5Climate Change Impact Analysis for the Environmental Engineer

Panshu Zhao1, John R. Giardino2, and Kevin R. Gamache3

1 Water Management and Hydrological Science Graduate Program and High Alpine and Arctic Research Program (HAARP), Texas A&M University, College Station, TX, USA

2 Water Management and Hydrological Science Program and High Alpine and Arctic Research Program (HAARP), Department of Geology and Geophysics, Texas A&M University, College Station, TX, USA

3 Water Management and Hydrological Science Program and High Alpine and Arctic Research Program (HAARP), The Bush School of Government and Public Service, Texas A&M University, College Station, TX, USA

5.1 Introduction

More than half of the land surface of the Earth has been “plowed, pastured, fertilized, irrigated, drained, fumigated, bulldozed, compacted, eroded, reconstructed, manured, mined, logged, or converted to new uses” (Richter and Mobley, 2009).
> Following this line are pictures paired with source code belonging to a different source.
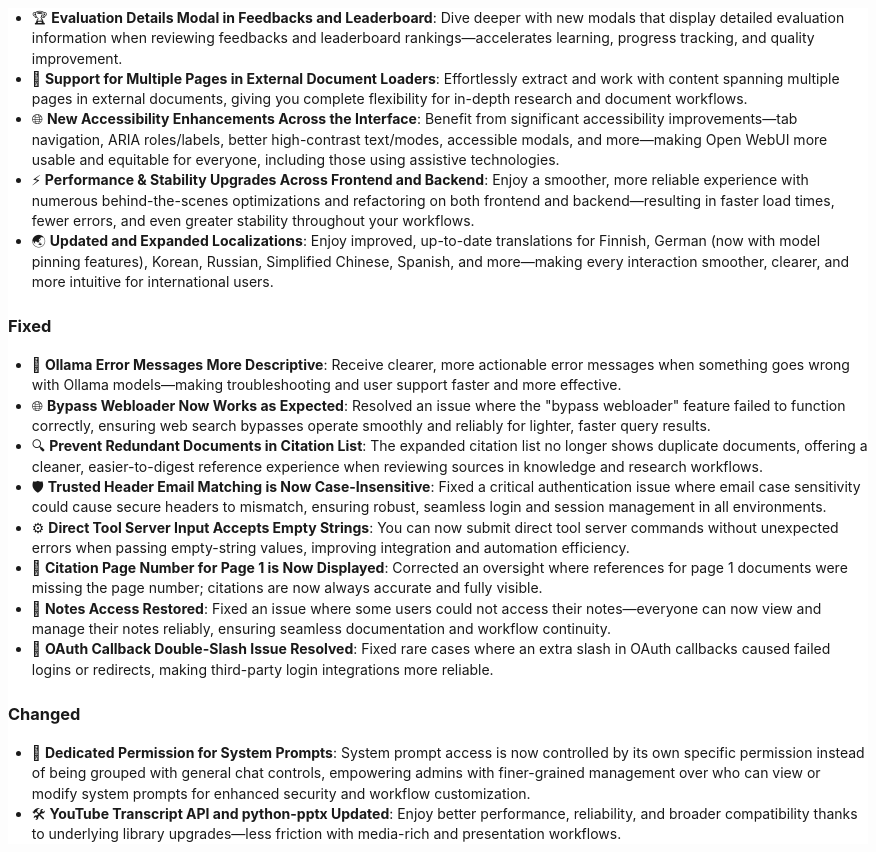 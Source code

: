 - 🏆 **Evaluation Details Modal in Feedbacks and Leaderboard**: Dive deeper with new modals that display detailed evaluation information when reviewing feedbacks and leaderboard rankings—accelerates learning, progress tracking, and quality improvement.
- 🔄 **Support for Multiple Pages in External Document Loaders**: Effortlessly extract and work with content spanning multiple pages in external documents, giving you complete flexibility for in-depth research and document workflows.
- 🌐 **New Accessibility Enhancements Across the Interface**: Benefit from significant accessibility improvements—tab navigation, ARIA roles/labels, better high-contrast text/modes, accessible modals, and more—making Open WebUI more usable and equitable for everyone, including those using assistive technologies.
- ⚡ **Performance & Stability Upgrades Across Frontend and Backend**: Enjoy a smoother, more reliable experience with numerous behind-the-scenes optimizations and refactoring on both frontend and backend—resulting in faster load times, fewer errors, and even greater stability throughout your workflows.
- 🌏 **Updated and Expanded Localizations**: Enjoy improved, up-to-date translations for Finnish, German (now with model pinning features), Korean, Russian, Simplified Chinese, Spanish, and more—making every interaction smoother, clearer, and more intuitive for international users.

### Fixed

- 🦾 **Ollama Error Messages More Descriptive**: Receive clearer, more actionable error messages when something goes wrong with Ollama models—making troubleshooting and user support faster and more effective.
- 🌐 **Bypass Webloader Now Works as Expected**: Resolved an issue where the "bypass webloader" feature failed to function correctly, ensuring web search bypasses operate smoothly and reliably for lighter, faster query results.
- 🔍 **Prevent Redundant Documents in Citation List**: The expanded citation list no longer shows duplicate documents, offering a cleaner, easier-to-digest reference experience when reviewing sources in knowledge and research workflows.
- 🛡️ **Trusted Header Email Matching is Now Case-Insensitive**: Fixed a critical authentication issue where email case sensitivity could cause secure headers to mismatch, ensuring robust, seamless login and session management in all environments.
- ⚙️ **Direct Tool Server Input Accepts Empty Strings**: You can now submit direct tool server commands without unexpected errors when passing empty-string values, improving integration and automation efficiency.
- 📄 **Citation Page Number for Page 1 is Now Displayed**: Corrected an oversight where references for page 1 documents were missing the page number; citations are now always accurate and fully visible.
- 📒 **Notes Access Restored**: Fixed an issue where some users could not access their notes—everyone can now view and manage their notes reliably, ensuring seamless documentation and workflow continuity.
- 🛑 **OAuth Callback Double-Slash Issue Resolved**: Fixed rare cases where an extra slash in OAuth callbacks caused failed logins or redirects, making third-party login integrations more reliable.

### Changed

- 🔑 **Dedicated Permission for System Prompts**: System prompt access is now controlled by its own specific permission instead of being grouped with general chat controls, empowering admins with finer-grained management over who can view or modify system prompts for enhanced security and workflow customization.
- 🛠️ **YouTube Transcript API and python-pptx Updated**: Enjoy better performance, reliability, and broader compatibility thanks to underlying library upgrades—less friction with media-rich and presentation workflows.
In less than three centuries, 46 million acres of the virgin landscape in America has been converted to urban uses, and in the next 25 years that number will more than double to 112 million acres (Carbonell and Yaro, 2005). Activities like these have far reaching impacts on life‐sustaining processes of the near‐surface environment, recently termed the “critical zone” (Richter and Mobley, 2009), and if the current rate of land transformation continues, it is unsustainable.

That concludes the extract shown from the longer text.